Summary To evaluate and compare the performance of variant calling methods and their confidence scores, comparisons between a test call set and a “gold standard” need to be carried out. Unfortunately, these comparisons are not straightforward with the current Variant Call Files (VCF), which are the standard output of most variant calling algorithms for high-throughput sequencing data. Comparisons of VCFs are often confounded by the different representations of indels, MNPs, and combinations thereof with SNVs in complex regions of the genome, resulting in misleading results. A variant caller is inherently a classification method designed to score putative variants with confidence scores that could permit controlling the rate of false positives (FP) or false negatives (FN) for a given application. Receiver operator curves (ROC) and the area under the ROC (AUC) are efficient metrics to evaluate a test call set versus a gold standard. However, in the case of VCF data this also requires a special accounting to deal with discrepant representations.

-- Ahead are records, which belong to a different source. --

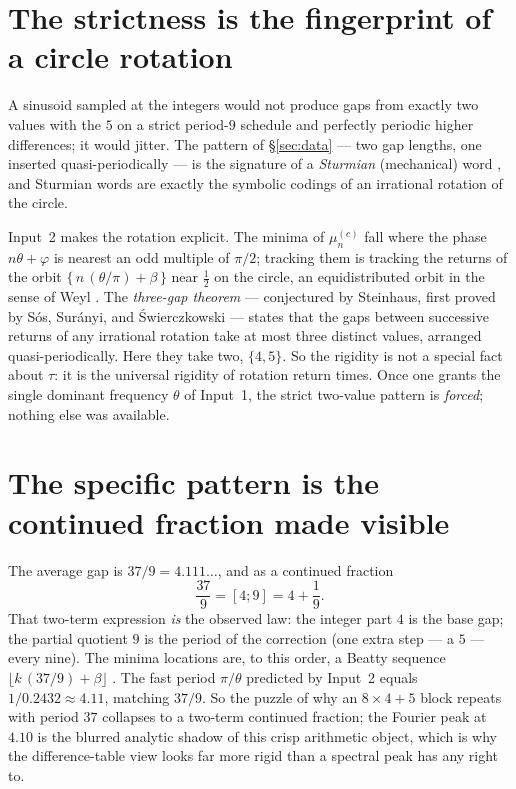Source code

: \documentclass[11pt]{amsart}
\begin{document}
\section{The strictness is the fingerprint of a circle rotation}

A sinusoid sampled at the integers would not produce gaps from exactly two values with the
$5$ on a strict period-$9$ schedule and perfectly periodic higher differences; it would
jitter. The pattern of \S\ref{sec:data} --- two gap lengths, one inserted quasi-periodically
--- is the signature of a \emph{Sturmian} (mechanical) word
\cite{MorseHedlund1940,Lothaire2002}, and Sturmian words are exactly the symbolic codings of
an irrational rotation of the circle.

Input~2 makes the rotation explicit. The minima of $\mu_n^{(c)}$ fall where the phase
$n\theta+\varphi$ is nearest an odd multiple of $\pi/2$; tracking them is tracking the
returns of the orbit $\{\,n\,(\theta/\pi)+\beta\,\}$ near $\tfrac12$ on the circle, an
equidistributed orbit in the sense of Weyl \cite{Weyl1916,KuipersNiederreiter1974}. The
\emph{three-gap theorem} --- conjectured by Steinhaus, first proved by S\'os, Sur\'anyi, and
\'Swierczkowski \cite{Sos1958,Suranyi1958,Swierczkowski1958,vanRavenstein1988} --- states
that the gaps between successive returns of any irrational rotation take at most three
distinct values, arranged quasi-periodically. Here they take two, $\{4,5\}$. So the rigidity
is not a special fact about $\tau$: it is the universal rigidity of rotation return times.
Once one grants the single dominant frequency $\theta$ of Input~1, the strict two-value
pattern is \emph{forced}; nothing else was available.

\section{The specific pattern is the continued fraction made visible}

The average gap is $37/9=4.111\ldots$, and as a continued fraction
\[
\frac{37}{9}=[4;9]=4+\frac{1}{9}.
\]
That two-term expression \emph{is} the observed law: the integer part $4$ is the base gap;
the partial quotient $9$ is the period of the correction (one extra step --- a $5$ --- every
nine). The minima locations are, to this order, a Beatty sequence
$\lfloor k\,(37/9)+\beta\rfloor$ \cite{Beatty1926,HardyWright}. The fast period $\pi/\theta$
predicted by Input~2 equals $1/0.2432\approx4.11$, matching $37/9$. So the puzzle of why an
$8\times4+5$ block repeats with period $37$ collapses to a two-term continued fraction; the
Fourier peak at $4.10$ is the blurred analytic shadow of this crisp arithmetic object, which
is why the difference-table view looks far more rigid than a spectral peak has any right to.
\end{document}
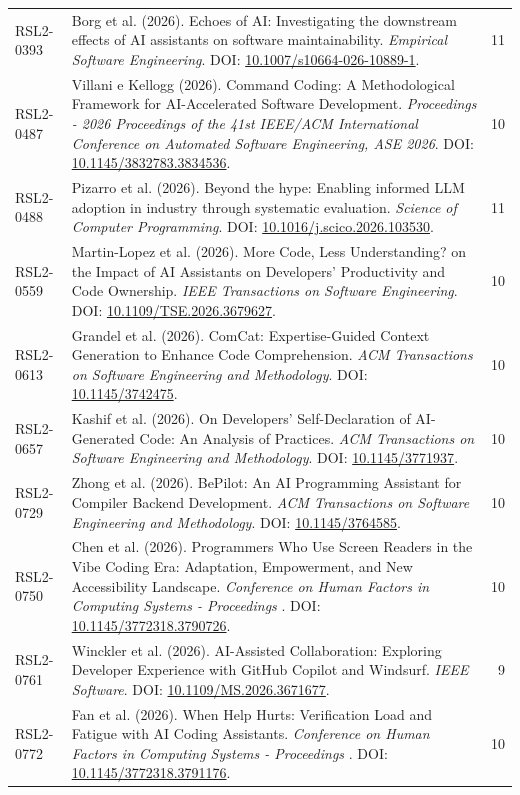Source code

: \begin{small}
\begin{longtable}{lp{11.2cm}r}
RSL2-0393 & Borg et al. (2026). Echoes of AI: Investigating the downstream effects of AI assistants on software maintainability. \textit{Empirical Software Engineering}. DOI: \url{10.1007/s10664-026-10889-1}. & 11 \\
RSL2-0487 & Villani e Kellogg (2026). Command Coding: A Methodological Framework for AI-Accelerated Software Development. \textit{Proceedings - 2026 Proceedings of the 41st IEEE/ACM International Conference on Automated Software Engineering, ASE 2026}. DOI: \url{10.1145/3832783.3834536}. & 10 \\
RSL2-0488 & Pizarro et al. (2026). Beyond the hype: Enabling informed LLM adoption in industry through systematic evaluation. \textit{Science of Computer Programming}. DOI: \url{10.1016/j.scico.2026.103530}. & 11 \\
RSL2-0559 & Martin-Lopez et al. (2026). More Code, Less Understanding? on the Impact of AI Assistants on Developers' Productivity and Code Ownership. \textit{IEEE Transactions on Software Engineering}. DOI: \url{10.1109/TSE.2026.3679627}. & 10 \\
RSL2-0613 & Grandel et al. (2026). ComCat: Expertise-Guided Context Generation to Enhance Code Comprehension. \textit{ACM Transactions on Software Engineering and Methodology}. DOI: \url{10.1145/3742475}. & 10 \\
RSL2-0657 & Kashif et al. (2026). On Developers’ Self-Declaration of AI-Generated Code: An Analysis of Practices. \textit{ACM Transactions on Software Engineering and Methodology}. DOI: \url{10.1145/3771937}. & 10 \\
RSL2-0729 & Zhong et al. (2026). BePilot: An AI Programming Assistant for Compiler Backend Development. \textit{ACM Transactions on Software Engineering and Methodology}. DOI: \url{10.1145/3764585}. & 10 \\
RSL2-0750 & Chen et al. (2026). Programmers Who Use Screen Readers in the Vibe Coding Era: Adaptation, Empowerment, and New Accessibility Landscape. \textit{Conference on Human Factors in Computing Systems - Proceedings }. DOI: \url{10.1145/3772318.3790726}. & 10 \\
RSL2-0761 & Winckler et al. (2026). AI-Assisted Collaboration: Exploring Developer Experience with GitHub Copilot and Windsurf. \textit{IEEE Software}. DOI: \url{10.1109/MS.2026.3671677}. & 9 \\
RSL2-0772 & Fan et al. (2026). When Help Hurts: Verification Load and Fatigue with AI Coding Assistants. \textit{Conference on Human Factors in Computing Systems - Proceedings }. DOI: \url{10.1145/3772318.3791176}. & 10 \\

\end{longtable}
\end{small}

We developed a novel algorithm for comparing variant call sets that deals with complex call representation discrepancies and through a dynamic programing method that minimizes false positives and negatives globally across the entire call sets for accurate performance evaluation of VCFs.

Availability RTG Tools is implemented as a multithreaded Java application and source code is available under BSD license at: https://github.com/RealTimeGenomics/rtg-tools

Contact len{at}realtimegenomics.com

Copyright 
The copyright holder for this preprint is the author/funder, who has granted bioRxiv a license to display the preprint in perpetuity. It is made available under a CC-BY-ND 4.0 International license.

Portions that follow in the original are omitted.